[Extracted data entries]

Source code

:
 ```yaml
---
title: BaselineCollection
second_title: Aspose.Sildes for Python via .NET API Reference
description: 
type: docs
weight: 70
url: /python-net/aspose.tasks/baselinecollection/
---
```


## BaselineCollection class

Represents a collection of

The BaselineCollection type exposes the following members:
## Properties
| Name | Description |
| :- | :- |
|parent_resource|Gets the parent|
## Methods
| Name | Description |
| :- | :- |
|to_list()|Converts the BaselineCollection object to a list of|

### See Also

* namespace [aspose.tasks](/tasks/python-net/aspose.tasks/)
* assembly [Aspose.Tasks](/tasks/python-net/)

Goal of the exercise –
Please give back the records exactly as written, beginning at the first line and including the line that holds "The BaselineCollection type" as the last.

Task answer –
Source code

:
 ```yaml
---
title: BaselineCollection
second_title: Aspose.Sildes for Python via .NET API Reference
description: 
type: docs
weight: 70
url: /python-net/aspose.tasks/baselinecollection/
---
```


## BaselineCollection class

Represents a collection of

The BaselineCollection type exposes the following members:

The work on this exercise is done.